FSB Principles for Sound Compensation Practices
Introduction [In April 2008, the Financial Stability Forum (FSF) recommended that “regulators and supervisors work with market participants to mitigate the risks arising from remuneration policies.” The FSF formed a Compensation Workstream Group in late 2008 with a mandate to draft sound practice principles for large financial institutions.]
Compensation practices at large financial institutions are one factor among many that contributed to the financial crisis that began in 2007. High short-term profits led to generous bonus payments to employees without adequate regard to the longer-term risks they imposed on their firms. These perverse incentives amplified the excessive risk-taking that severely threatened the global financial system and left firms with fewer resources to absorb losses as risks materialised. The lack of attention to risk also contributed to the large, in some cases extreme absolute level of compensation in the industry.

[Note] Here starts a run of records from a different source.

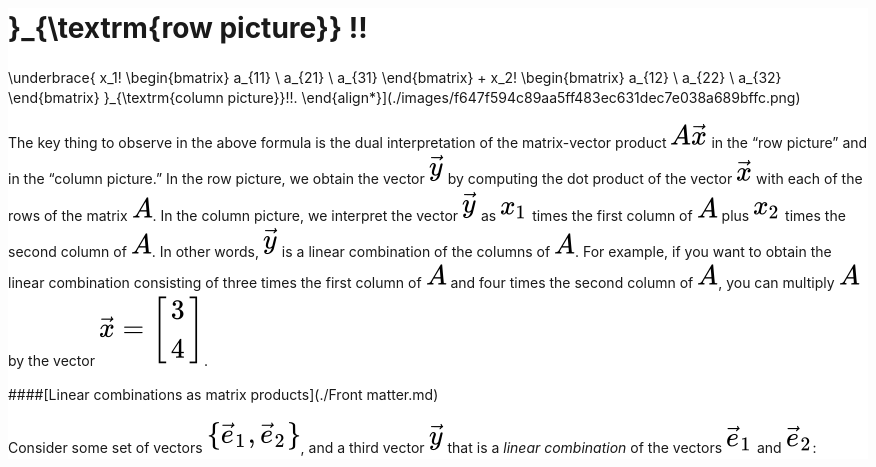 }_{\textrm{row picture}}
\!\!
=
\underbrace{
x_1\!
\begin{bmatrix}
a_{11} \\
a_{21} \\
a_{31} 
\end{bmatrix}
+
x_2\!
\begin{bmatrix}
a_{12} \\
a_{22} \\
a_{32} 
\end{bmatrix}
}_{\textrm{column picture}}\!\!.
\end{align*}](./images/f647f594c89aa5ff483ec631dec7e038a689bffc.png)

The key thing to observe in the above formula is the dual interpretation of the matrix-vector product ![A\vec{x}](./images/1013646b0165a8b1f4e2bcaca5e29639cc92eae1.png) in the “row picture” and in the “column picture.” In the row picture, we obtain the vector ![\vec{y}](./images/8acc0176bd9e975362bfa7c3d0431879596f54c0.png) by computing the dot product of the vector ![\vec{x}](./images/9fb3be08798d4143b1df06c9c828ea04131574c7.png) with each of the rows of the matrix ![A](./images/a7ebd3de1e7c66767d8b53415ef903d9b496a427.png). In the column picture, we interpret the vector ![\vec{y}](./images/8acc0176bd9e975362bfa7c3d0431879596f54c0.png) as ![x_1](./images/1ed4d16d182d3ec24604e05240bb4a63f49e29b9.png) times the first column of ![A](./images/a7ebd3de1e7c66767d8b53415ef903d9b496a427.png) plus ![x_2](./images/96a98def8f51117b329e4cc7e2ac4c1a9f55e4ae.png) times the second column of ![A](./images/a7ebd3de1e7c66767d8b53415ef903d9b496a427.png). In other words, ![\vec{y}](./images/8acc0176bd9e975362bfa7c3d0431879596f54c0.png) is a linear combination of the columns of ![A](./images/a7ebd3de1e7c66767d8b53415ef903d9b496a427.png). For example, if you want to obtain the linear combination consisting of three times the first column of ![A](./images/a7ebd3de1e7c66767d8b53415ef903d9b496a427.png) and four times the second column of ![A](./images/a7ebd3de1e7c66767d8b53415ef903d9b496a427.png), you can multiply ![A](./images/a7ebd3de1e7c66767d8b53415ef903d9b496a427.png) by the vector ![\vec{x}=\begin{bmatrix} 3 \\ 4 \end{bmatrix}](./images/128126d98452f23d72cc7a5b70b9857da52bd7ad.png).

####[Linear combinations as matrix products](./Front matter.md)

Consider some set of vectors ![\{ \vec{e}_1, \vec{e}_2 \}](./images/6e1323c539f5e800db738b0a9ebf8ab2ea19a7e1.png), and a third vector ![\vec{y}](./images/8acc0176bd9e975362bfa7c3d0431879596f54c0.png) that is a _linear combination_ of the vectors ![\vec{e}_1](./images/bfb7cfed44bb7969a0f9b8df5e08e10a9a7a6c54.png) and ![\vec{e}_2](./images/dd508590ce90d8ecb415afab0c7d2f49f6eaea62.png):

These deficiencies call for official action to ensure that compensation practices in the financial industry are sound. While national authorities may continue to consider short-term measures to constrain compensation at institutions that receive government assistance, it is essential that steps also be taken immediately to make compensation systems as a whole sound going forward.
To date, most governing bodies (henceforth “board of directors”) of financial firms have viewed compensation systems as being largely unrelated to risk management and risk governance. This must change. While voluntary action is desirable, it is unlikely to effectively and durably deliver change given competitive pressures and first-mover disadvantage. The global supervisory and regulatory infrastructure is an appropriate vehicle for making sound compensation practices widespread.